The conclusion is simple: When consumers find something that truly fits their needs, they convert more, and return more often. Cold. Hard. Fact.

Historically, food-sensitive diners have under-ordered for one simple reason: they could not safely or confidently find what worked for them. When menus become transparent and filterable at the ingredient level we saw:

 

  • Guests spend less time abandoning the menu

  • Fewer orders stall at “I’m not sure” and "can I eat this?" and "I will have to email or ask the server for more details."

  • ...And more orders move forward with confidence

 

Our restaurants consistently see:

 

  • Higher order conversion from filtered sessions

  • Stronger engagement depth

  • And materially higher revenue from guests who interact with personalization tools

 

The issue was never demand. The issue was discoverability.

Myth #5: Menu transparency is only about compliance (this one really gets me!)

Reality: Compliance is just the starting line.

Regulations like California’s upcoming SB-68 allergen disclosure requirements are pushing brands to improve transparency.

But the real opportunity begins after compliance.

When ingredient data becomes structured and digital, restaurants unlock:

 

  • Personalization

  • Targeted marketing

  • Loyalty segmentation

  • Menu optimization insights

  • First-party behavioral data

 

SmartMenu data shows that menus are becoming the highest-intent moment in the dining journey, capturing decisions in real time without surveys or loyalty gates.

Compliance creates the data ----- Personalization creates the growth.
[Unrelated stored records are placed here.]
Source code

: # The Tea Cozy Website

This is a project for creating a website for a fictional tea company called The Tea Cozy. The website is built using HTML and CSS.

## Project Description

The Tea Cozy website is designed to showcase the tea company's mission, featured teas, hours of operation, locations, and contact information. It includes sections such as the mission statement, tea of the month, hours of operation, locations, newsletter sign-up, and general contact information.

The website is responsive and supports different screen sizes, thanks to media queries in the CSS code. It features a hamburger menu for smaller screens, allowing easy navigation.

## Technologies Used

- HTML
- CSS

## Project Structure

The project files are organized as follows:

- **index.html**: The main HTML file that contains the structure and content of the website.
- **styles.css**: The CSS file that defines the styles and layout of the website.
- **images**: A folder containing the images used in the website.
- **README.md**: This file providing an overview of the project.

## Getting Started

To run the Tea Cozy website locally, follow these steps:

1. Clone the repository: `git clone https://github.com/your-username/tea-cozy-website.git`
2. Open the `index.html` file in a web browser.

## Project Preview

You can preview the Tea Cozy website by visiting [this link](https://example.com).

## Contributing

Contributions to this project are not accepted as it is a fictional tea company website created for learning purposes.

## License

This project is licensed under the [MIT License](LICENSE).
We have to stop believing what we were told a decade ago about nutrition and allergen data is bad for business. Modern diners have evolved, their buying decisions are influenced by technology, the thirst for transparency and feeling heard is ever present in personal and professional.

Your ingredients are your biggest unlock to revenue. They are not a compliance metric.

Myth #6: This is only about allergies

Reality: It’s about control, confidence, and personalization.

Food-sensitive dining includes:

 

  • Allergies

  • Intolerances

  • Ingredient avoidance

  • Health goals

  • Lifestyle preferences

  • Evolving eating patterns

 

A guest may not identify as “allergic,” yet still require the same level of clarity to order comfortably.

From a behavioral standpoint, the pattern is identical: They must qualify the dish before they commit. Again think about how the e-commerce playbook plays into the menu. Or as I mentioned above, how the reservation experiences plays into booking.

These guests aren’t harder to convert, they’re already qualified. They’ve removed everything that doesn’t work, leaving only what they can confidently buy.

When food-sensitive guests cannot find what works for them, restaurants rarely hear about it. They simply:

 

  • Abandon the menu

  • Choose another brand

  • .....And remove the restaurant from future consideration

 

Our SmartMenu data shows that guests don’t just read menus anymore, they interrogate them, they customize them, they make them their own.

The myth isn’t supporting these guests. The myth is believing they’re a burden, or worse, just a compliance requirement.